Segment Open
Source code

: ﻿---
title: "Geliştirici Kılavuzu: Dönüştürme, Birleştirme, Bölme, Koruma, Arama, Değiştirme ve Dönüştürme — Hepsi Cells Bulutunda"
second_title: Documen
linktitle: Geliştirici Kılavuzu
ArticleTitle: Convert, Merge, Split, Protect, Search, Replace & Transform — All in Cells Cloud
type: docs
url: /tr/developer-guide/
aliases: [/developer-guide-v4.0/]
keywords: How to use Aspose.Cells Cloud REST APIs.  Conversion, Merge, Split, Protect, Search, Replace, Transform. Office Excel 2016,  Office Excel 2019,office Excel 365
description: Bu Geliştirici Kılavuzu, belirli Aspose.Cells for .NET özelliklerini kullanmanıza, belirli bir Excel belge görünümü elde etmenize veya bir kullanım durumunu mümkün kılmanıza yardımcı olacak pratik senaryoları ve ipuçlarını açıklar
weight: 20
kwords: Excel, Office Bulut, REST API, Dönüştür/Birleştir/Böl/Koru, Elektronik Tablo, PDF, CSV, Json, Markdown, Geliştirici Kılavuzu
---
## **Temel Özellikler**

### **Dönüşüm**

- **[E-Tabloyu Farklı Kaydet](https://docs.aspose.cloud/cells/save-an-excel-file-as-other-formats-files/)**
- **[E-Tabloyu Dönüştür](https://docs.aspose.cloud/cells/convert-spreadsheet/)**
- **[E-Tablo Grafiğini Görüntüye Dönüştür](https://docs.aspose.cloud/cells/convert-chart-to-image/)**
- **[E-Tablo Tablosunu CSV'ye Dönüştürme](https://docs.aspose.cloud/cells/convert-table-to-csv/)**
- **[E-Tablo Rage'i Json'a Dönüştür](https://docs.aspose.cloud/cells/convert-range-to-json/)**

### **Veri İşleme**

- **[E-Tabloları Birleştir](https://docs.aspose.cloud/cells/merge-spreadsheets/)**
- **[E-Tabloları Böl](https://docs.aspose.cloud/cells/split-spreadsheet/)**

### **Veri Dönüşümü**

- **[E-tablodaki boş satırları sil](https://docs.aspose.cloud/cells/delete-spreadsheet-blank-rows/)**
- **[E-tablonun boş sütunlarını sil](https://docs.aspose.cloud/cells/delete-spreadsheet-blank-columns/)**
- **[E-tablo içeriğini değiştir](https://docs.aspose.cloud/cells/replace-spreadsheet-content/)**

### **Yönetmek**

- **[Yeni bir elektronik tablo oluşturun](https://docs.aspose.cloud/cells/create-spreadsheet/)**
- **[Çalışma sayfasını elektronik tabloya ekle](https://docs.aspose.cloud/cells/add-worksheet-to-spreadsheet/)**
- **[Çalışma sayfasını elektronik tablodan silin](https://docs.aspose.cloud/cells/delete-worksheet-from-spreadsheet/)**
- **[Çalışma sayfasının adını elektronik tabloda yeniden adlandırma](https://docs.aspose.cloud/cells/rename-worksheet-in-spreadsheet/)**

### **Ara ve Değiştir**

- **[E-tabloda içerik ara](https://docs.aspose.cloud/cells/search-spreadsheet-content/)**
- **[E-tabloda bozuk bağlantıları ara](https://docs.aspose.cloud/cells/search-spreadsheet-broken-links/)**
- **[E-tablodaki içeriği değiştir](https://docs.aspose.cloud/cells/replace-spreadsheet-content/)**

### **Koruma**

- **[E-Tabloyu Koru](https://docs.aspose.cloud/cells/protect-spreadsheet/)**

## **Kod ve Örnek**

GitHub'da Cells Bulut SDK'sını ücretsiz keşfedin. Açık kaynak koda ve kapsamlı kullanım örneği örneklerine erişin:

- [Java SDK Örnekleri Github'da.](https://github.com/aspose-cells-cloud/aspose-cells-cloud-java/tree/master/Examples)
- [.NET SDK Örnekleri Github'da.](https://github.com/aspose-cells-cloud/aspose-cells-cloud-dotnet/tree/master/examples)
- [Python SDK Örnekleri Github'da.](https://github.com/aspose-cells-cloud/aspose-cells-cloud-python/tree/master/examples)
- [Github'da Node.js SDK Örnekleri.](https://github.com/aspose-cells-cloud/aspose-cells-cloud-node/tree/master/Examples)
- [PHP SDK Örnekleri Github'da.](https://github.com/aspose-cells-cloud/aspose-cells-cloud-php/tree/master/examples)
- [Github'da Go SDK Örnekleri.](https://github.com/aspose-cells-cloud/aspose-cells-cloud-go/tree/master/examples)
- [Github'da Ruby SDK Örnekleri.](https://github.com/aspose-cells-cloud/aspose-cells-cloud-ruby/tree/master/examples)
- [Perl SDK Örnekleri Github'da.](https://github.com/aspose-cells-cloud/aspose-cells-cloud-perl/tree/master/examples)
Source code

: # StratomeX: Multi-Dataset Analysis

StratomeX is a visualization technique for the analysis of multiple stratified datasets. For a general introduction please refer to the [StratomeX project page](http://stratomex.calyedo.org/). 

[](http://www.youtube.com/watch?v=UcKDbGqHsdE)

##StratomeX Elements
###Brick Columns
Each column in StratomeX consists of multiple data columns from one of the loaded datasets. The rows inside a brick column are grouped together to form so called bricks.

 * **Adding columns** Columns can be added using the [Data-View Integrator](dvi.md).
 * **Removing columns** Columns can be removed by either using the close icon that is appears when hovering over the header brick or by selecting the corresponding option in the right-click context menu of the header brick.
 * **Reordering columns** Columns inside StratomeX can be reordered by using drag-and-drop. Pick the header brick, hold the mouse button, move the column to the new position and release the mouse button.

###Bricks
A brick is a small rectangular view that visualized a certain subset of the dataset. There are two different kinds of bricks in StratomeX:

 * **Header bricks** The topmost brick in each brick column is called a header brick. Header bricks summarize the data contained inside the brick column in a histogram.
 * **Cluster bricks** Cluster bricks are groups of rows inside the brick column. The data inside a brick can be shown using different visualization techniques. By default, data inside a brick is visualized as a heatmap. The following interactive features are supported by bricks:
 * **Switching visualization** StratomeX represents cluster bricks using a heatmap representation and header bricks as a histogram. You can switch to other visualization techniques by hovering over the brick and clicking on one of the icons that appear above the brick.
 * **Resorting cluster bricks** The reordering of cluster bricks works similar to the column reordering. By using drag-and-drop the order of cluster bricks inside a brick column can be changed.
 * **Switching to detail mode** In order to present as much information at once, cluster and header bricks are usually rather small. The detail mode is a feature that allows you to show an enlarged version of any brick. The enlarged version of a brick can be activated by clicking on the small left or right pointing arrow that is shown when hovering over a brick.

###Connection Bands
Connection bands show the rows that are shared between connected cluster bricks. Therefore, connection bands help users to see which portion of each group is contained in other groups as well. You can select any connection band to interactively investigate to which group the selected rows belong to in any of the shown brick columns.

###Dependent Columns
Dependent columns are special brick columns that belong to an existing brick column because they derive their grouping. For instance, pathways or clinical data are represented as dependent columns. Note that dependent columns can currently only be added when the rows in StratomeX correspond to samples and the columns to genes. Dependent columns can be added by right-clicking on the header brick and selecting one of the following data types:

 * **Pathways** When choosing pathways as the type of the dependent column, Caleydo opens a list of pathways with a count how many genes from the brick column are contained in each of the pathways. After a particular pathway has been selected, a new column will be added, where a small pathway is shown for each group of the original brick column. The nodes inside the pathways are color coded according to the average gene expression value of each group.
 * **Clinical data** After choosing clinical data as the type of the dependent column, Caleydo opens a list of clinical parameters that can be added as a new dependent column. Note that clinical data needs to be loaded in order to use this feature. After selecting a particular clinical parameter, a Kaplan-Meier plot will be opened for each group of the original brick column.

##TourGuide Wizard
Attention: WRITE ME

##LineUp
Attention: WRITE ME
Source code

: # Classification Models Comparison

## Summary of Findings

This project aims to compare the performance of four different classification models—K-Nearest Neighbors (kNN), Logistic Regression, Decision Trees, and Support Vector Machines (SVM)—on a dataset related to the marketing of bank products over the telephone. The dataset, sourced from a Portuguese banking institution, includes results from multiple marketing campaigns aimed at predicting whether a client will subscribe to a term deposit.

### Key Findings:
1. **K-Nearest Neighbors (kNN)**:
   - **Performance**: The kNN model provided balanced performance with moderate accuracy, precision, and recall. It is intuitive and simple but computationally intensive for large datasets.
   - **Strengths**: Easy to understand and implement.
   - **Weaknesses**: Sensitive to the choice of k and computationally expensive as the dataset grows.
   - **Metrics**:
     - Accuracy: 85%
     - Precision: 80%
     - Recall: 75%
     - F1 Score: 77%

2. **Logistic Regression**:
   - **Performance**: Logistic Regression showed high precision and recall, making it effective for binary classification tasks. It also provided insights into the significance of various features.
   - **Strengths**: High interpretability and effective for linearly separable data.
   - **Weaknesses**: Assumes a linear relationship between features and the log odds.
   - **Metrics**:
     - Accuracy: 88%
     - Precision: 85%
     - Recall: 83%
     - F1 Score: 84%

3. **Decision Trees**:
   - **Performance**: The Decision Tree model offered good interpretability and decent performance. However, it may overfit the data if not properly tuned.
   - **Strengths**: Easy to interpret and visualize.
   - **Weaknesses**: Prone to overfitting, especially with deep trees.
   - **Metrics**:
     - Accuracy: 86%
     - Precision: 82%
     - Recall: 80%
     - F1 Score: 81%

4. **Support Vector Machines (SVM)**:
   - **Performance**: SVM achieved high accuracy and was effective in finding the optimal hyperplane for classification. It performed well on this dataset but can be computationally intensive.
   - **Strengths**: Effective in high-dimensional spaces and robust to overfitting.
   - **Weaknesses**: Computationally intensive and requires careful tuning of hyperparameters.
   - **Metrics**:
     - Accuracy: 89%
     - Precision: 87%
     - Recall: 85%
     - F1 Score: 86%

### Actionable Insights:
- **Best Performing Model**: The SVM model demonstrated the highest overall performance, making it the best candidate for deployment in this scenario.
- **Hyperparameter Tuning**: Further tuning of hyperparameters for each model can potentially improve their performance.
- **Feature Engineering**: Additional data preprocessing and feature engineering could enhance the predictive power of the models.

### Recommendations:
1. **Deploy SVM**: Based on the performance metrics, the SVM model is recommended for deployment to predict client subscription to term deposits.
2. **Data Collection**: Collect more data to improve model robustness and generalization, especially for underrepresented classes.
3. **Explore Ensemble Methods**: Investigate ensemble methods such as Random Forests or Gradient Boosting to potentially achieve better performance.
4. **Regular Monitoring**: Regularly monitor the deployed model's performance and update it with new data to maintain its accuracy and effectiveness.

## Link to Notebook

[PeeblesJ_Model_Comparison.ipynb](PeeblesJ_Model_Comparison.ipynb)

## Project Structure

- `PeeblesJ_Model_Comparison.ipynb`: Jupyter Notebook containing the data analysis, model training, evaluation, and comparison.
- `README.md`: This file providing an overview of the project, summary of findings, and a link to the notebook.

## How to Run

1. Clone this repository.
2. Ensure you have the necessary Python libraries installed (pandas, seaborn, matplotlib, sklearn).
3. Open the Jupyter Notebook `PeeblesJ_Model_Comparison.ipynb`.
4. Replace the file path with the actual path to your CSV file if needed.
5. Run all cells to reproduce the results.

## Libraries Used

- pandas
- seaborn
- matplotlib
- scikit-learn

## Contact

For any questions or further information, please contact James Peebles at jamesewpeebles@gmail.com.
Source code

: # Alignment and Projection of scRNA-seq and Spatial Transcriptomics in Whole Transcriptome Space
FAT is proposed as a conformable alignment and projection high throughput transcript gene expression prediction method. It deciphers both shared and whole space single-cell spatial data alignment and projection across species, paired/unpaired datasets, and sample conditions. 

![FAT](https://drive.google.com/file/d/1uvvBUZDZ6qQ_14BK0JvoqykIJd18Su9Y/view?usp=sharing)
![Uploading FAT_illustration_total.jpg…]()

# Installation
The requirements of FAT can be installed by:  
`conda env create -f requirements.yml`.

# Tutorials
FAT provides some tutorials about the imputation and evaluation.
Segment Closed
Work request –
Beginning at the first line of the data above, retype each line until you reach the line containing "- **[E-Tablo Tablosunu", and include that one too. Add nothing else.

Task answer –
Source code

: ﻿---
title: "Geliştirici Kılavuzu: Dönüştürme, Birleştirme, Bölme, Koruma, Arama, Değiştirme ve Dönüştürme — Hepsi Cells Bulutunda"
second_title: Documen
linktitle: Geliştirici Kılavuzu
ArticleTitle: Convert, Merge, Split, Protect, Search, Replace & Transform — All in Cells Cloud
type: docs
url: /tr/developer-guide/
aliases: [/developer-guide-v4.0/]
keywords: How to use Aspose.Cells Cloud REST APIs.  Conversion, Merge, Split, Protect, Search, Replace, Transform. Office Excel 2016,  Office Excel 2019,office Excel 365
description: Bu Geliştirici Kılavuzu, belirli Aspose.Cells for .NET özelliklerini kullanmanıza, belirli bir Excel belge görünümü elde etmenize veya bir kullanım durumunu mümkün kılmanıza yardımcı olacak pratik senaryoları ve ipuçlarını açıklar
weight: 20
kwords: Excel, Office Bulut, REST API, Dönüştür/Birleştir/Böl/Koru, Elektronik Tablo, PDF, CSV, Json, Markdown, Geliştirici Kılavuzu
---
## **Temel Özellikler**

### **Dönüşüm**

- **[E-Tabloyu Farklı Kaydet](https://docs.aspose.cloud/cells/save-an-excel-file-as-other-formats-files/)**
- **[E-Tabloyu Dönüştür](https://docs.aspose.cloud/cells/convert-spreadsheet/)**
- **[E-Tablo Grafiğini Görüntüye Dönüştür](https://docs.aspose.cloud/cells/convert-chart-to-image/)**
- **[E-Tablo Tablosunu CSV'ye Dönüştürme](https://docs.aspose.cloud/cells/convert-table-to-csv/)**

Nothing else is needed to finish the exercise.